Agricoltuta nell’antico Egitto

Per questo una Vita quotidiana degli Egizi non può prescindere da alcune indicazioni di base la cui utilità sarà sempre più chiara man mano che si procederà nella lettura dei capitoli più particolarmente dedicati alla società egiziana, all’uomo comune egiziano, alla sua vita, ai suoi problemi, ai suoi rapporti con l’autorità e con gli dei. Si dovrà parlare quindi della storia dell’Egitto, del faraone, dei funzionari dello stato, si dovrà parlare degli dei d’Egitto; ma di questi argomenti si farà cenno quel tanto che basta perché il lettore possa più facilmente collegare una notizia a una certa epoca storica e perché possa comprendere meglio alcuni atteggiamenti che non parrebbero logici se non avessero la giustificazione di profonde credenze religiose. In questo libro … si parlerà delle piramidi solo per chiarire alcuni concetti sul perché furono costruite e per sfatare molte errate affermazioni ancora correnti, non per descriverle. In tal modo sarà più agevole affrontare il problema dell’uomo e quello delle scienze, delle tecnologie, del diritto, della letteratura che l’uomo produsse.
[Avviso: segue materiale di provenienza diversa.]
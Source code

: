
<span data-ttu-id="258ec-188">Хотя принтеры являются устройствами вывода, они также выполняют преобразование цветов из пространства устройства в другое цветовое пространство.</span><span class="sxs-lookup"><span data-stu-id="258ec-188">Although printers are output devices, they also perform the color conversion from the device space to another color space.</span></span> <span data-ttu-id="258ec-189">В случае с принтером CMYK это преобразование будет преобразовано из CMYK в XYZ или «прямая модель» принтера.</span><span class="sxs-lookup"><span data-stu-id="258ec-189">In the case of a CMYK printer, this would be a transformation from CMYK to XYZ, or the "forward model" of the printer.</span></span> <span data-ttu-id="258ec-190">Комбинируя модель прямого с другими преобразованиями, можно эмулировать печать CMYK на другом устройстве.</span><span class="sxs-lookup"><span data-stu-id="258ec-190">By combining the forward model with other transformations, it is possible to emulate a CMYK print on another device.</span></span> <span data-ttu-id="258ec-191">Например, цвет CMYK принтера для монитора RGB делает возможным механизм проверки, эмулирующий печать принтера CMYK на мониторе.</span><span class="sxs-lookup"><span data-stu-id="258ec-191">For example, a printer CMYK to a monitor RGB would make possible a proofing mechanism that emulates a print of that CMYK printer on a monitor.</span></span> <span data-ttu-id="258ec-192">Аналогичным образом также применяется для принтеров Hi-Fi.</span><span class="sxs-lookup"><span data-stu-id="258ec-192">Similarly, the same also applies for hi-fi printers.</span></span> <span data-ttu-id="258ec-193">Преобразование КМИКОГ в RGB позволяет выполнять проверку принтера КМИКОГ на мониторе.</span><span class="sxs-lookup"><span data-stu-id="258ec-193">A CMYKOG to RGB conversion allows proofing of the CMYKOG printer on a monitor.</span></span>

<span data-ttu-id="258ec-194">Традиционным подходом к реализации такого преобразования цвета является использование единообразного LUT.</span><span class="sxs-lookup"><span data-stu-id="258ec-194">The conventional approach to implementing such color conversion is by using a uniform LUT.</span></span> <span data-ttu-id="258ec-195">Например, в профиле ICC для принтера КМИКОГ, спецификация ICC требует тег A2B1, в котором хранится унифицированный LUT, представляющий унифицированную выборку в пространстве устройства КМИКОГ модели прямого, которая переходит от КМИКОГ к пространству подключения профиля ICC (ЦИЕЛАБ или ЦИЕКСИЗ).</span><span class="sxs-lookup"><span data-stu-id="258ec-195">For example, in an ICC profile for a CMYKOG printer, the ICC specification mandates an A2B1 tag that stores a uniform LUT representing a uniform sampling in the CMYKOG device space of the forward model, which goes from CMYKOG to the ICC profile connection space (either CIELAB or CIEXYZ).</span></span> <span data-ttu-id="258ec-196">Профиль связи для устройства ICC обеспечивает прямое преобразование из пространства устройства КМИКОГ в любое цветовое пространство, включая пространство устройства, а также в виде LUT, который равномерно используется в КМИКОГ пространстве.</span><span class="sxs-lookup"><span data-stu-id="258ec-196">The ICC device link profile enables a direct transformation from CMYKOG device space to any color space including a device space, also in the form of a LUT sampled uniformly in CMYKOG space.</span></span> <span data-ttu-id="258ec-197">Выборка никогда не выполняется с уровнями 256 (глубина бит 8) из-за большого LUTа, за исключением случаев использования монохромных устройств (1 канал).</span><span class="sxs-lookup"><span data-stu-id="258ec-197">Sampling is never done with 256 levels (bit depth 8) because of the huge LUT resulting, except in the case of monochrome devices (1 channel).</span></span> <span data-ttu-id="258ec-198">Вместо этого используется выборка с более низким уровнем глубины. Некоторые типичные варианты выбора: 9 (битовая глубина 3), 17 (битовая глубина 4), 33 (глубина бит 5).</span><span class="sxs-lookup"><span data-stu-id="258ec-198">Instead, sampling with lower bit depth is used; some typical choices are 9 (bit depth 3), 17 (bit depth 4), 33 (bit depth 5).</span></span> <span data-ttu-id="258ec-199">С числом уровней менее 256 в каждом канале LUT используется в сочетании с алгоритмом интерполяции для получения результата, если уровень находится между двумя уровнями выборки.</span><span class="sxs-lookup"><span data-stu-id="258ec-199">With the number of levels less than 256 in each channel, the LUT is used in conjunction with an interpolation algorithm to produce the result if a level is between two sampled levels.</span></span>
Si è tentato di farlo sempre tenendo presente lo scopo di questo libro che è quello di far conoscere, per quanto possibile, la vita quotidiana degli abitanti dell’Egitto antico sotto un aspetto particolare, che è quello del rapporto diretto dell’uomo con le istituzioni del Paese.

Scriba

Le fonti originarie sono quanto mai precarie e per questo non deve essere attribuita a disinformazione l’interpretazione a volte contraddittoria che di uno stesso fatto possono dare autori molto qualificati. Gli Egizi scrivevano molto ma ci hanno lasciato solo documenti, non trattati: non hanno scritto un compendio delle loro leggi, ma ci sono pervenuti molti atti di archivio concernenti processi. Gli studiosi hanno dovuto quindi risalire faticosamente, dall’esame dei singoli incartamenti, fino a delineare, sia pure in forma approssimativa, le concezioni del diritto privato, di quello pubblico, di quello internazionale, di quello testamentario, di quello penale, del diritto procedurale. Non abbiamo finora rinvenuto regolamenti catastali che ci aiutino a comprendere e a delineare con precisione il diritto di proprietà, ma ci sono pervenuti molti atti dai quali è possibile dedurlo. …  Lo stesso accade per la medicina: ci sono pervenute ricette, diagnosi, formulari, promemoria, ma non veri trattati. Nel campo della geometria e della matematica conosciamo problemi e soluzioni esatte di questi problemi, ma non ci è pervenuto nessun testo che ci spieghi il processo attraverso il quale si giunse a tali soluzioni. Agli occhi degli studiosi gli Egizi ebbero la grave colpa di descrivere e registrare i fatti a posteriori e di non aver mai pensato di esprimere norme, regole e concetti in precedenza; questa mancanza di fonti precise rende precarie e discutibili molte ricerche su argomenti specifici che non avranno mai il conforto della certezza assoluta. La nostra conoscenza dello sviluppo scientifico nell’antico Egitto è data dai ritrovamenti ed è quindi suscettibile di ampliamento solo a patto di nuove scoperte, sempre possibili. Di volta in volta, quando si parlerà delle singole scienze si chiarirà quali sono le fonti esistenti, quali studi sono dedicati al loro esame e quali risultati sono stati raggiunti. Qualche lettore proverà una delusione nel sapere che il livello raggiunto dagli Egizi nel campo della matematica non era affatto superiore a quello dei vicini popoli mesopotamici nello stesso periodo storico; qualcuno avrà invece la sorpresa di scoprire che nel campo della chirurgia ossea gli Egizi ebbero intuizioni incredibilmente valide.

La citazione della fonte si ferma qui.